Stabilita la preferenza per il cinema (ebbene sì, anche per il cinema d'agosto) rispetto al nulla, cerchiamo di capire a cosa ci troviamo di fronte. Nonostante alcune premesse poco indulgenti, è plausibile sostenere che questo esordio di Greg Marcks (sorprendente trionfatore del festival horror di Sitges) si possa definire un prodotto nel complesso godibile e di facile fruizione, seppur non dica niente di nuovo o di personale. Spensieratezza e leggerezza sono quindi i punti di forza di questa black comedy per un pubblico giovane, mascherata da thriller, al fronte però anche di molte inequivocabili debolezze che veniamo ad elencare.
Scialbo e convenzionale nella messa in scena (nonostante ci sarà qualcuno che ne loderà la fotografia), il film procede sostanzialmente per piccole e slegate trovate, più o meno divertenti, scritte a tavolino, per stuzzicare una godibilità tipicamente da b-movie, ma dall'evidente cadudicità e dall'eccessiva ruffianeria. La costruzione temporale, sulla quale è centrato tutto il mistero, appare piuttosto debole e dimostra che anche sotto il profilo del controllo narrativo, Marcks è un regista ancora acerbo e spesso in netta difficoltà nella gestione del plot. Gli eventi, sono infatti ristretti in un arco temporale troppo breve per essere padroneggiati a dovere, con la conseguenza che molti tempi del film sono francamente sballati.

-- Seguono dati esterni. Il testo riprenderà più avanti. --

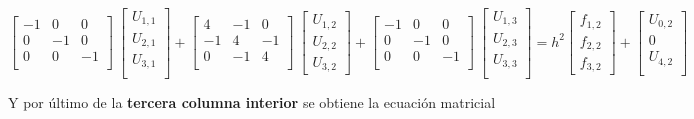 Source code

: \documentclass[12pt]{article}
\begin{document}
\begin{equation*}
\begin{bmatrix}
-1 & 0 & 0 \\
0 & -1 & 0 \\
0 & 0 & -1 \\
\end{bmatrix} \
\begin{bmatrix}
U_{1,1} \\ U_{2,1} \\ U_{3,1} \\
\end{bmatrix} +
\begin{bmatrix}
4 & -1 & 0 \\
-1 & 4 & -1 \\
0 & -1 & 4 \\ 
\end{bmatrix} \ 
\begin{bmatrix}
U_{1,2} \\ U_{2,2} \\ U_{3,2} 
\end{bmatrix}+
\begin{bmatrix}
-1 & 0 & 0 \\
0 & -1 & 0 \\
0 & 0 & -1 \\
\end{bmatrix} \
\begin{bmatrix}
U_{1,3} \\ U_{2,3} \\ U_{3,3} \\
\end{bmatrix} = h^2
\begin{bmatrix}
f_{1,2} \\ f_{2,2} \\ f_{3,2}
\end{bmatrix} +
\begin{bmatrix}
U_{0,2} \\  0 \\ U_{4,2} \\
\end{bmatrix}
\end{equation*}

Y por último de la \textbf{tercera columna interior} se obtiene la ecuación matricial
\end{document}
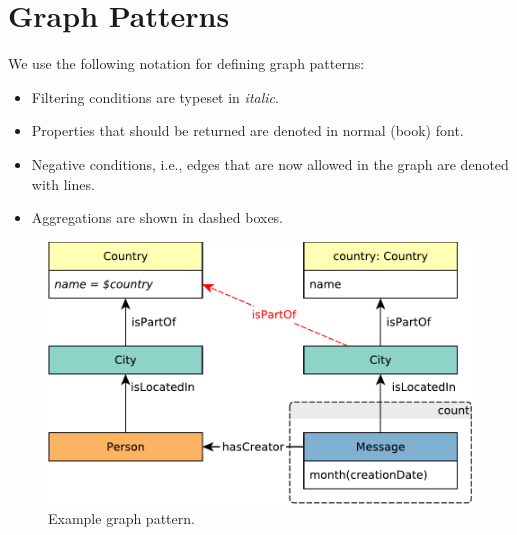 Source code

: \section{Graph Patterns}

We use the following notation for defining graph patterns:

\begin{itemize}
	\item Filtering conditions are typeset in \textit{italic}.
	\item Properties that should be returned are denoted in normal (book) font.
	\item Negative conditions, i.e., edges that are now allowed in the graph are denoted with \textcolor{red}{} lines.
	\item Aggregations are shown in dashed boxes.
\end{itemize}

\begin{figure}[hbp]
	\begin{center}
		\includegraphics[scale=\patternscale,margin=0cm .2cm]{patterns/bi-read-23}
		\caption{Example graph pattern.}
		\label{fig:example-graph-pattern}
	\end{center}
\end{figure}
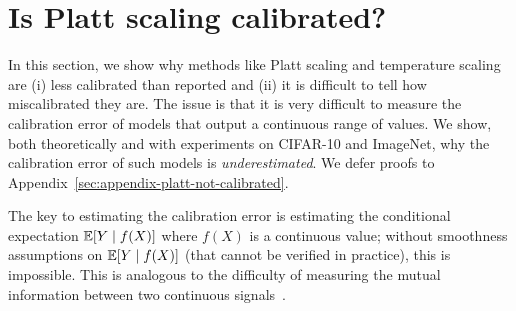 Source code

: \section{Is Platt scaling calibrated?}
\label{sec:challenges-measuring}

In this section, we show why methods like Platt scaling and temperature scaling are (i) less calibrated than reported and (ii) it is difficult to tell how miscalibrated they are. The issue is that it is very difficult  to measure the calibration error of models that output a continuous range of values. We show, both theoretically and with experiments on CIFAR-10 and ImageNet, why the calibration error of such models is \emph{underestimated}. We defer proofs to Appendix~\ref{sec:appendix-platt-not-calibrated}.





The key to estimating the calibration error is estimating the conditional expectation $\mathbb{E}[Y \mid f(X)]$ where $f(X)$ is a continuous value; without smoothness assumptions on $\mathbb{E}[Y \mid f(X)]$ (that cannot be verified in practice), this is impossible. This is analogous to the difficulty of measuring the mutual information between two continuous signals~\cite{paninski2003entropy}.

Per quanto la ridondanza grottesca delle gag affievolisca questa sensazione di incoerenza narrativa, quindi, tale limite è piuttosto grave per un prodotto del genere e rischia di inficiare il giudizio sulla pellicola.
Un film non del tutto riuscito, in definitiva, ma allo stesso tempo dotato di un discreto livello di intrattenimento, a patto che lo si accetti per quello che è e non per quello che probabilmente vorrebbe essere. Marcks non è e non sarà, fino a prova contraria, Quentin Tarantino, però fare film lo diverte e finchè qualcuno glieli farà fare, non saremo noi a gridare allo scandalo.
Una nota in chiusura sul cast che si fregia dell'ottima Hilary Swank e di un irriconoscibile e imbolsito Patrick Swayze, un po' tristemente in cerca di un rinnovamento di immagine.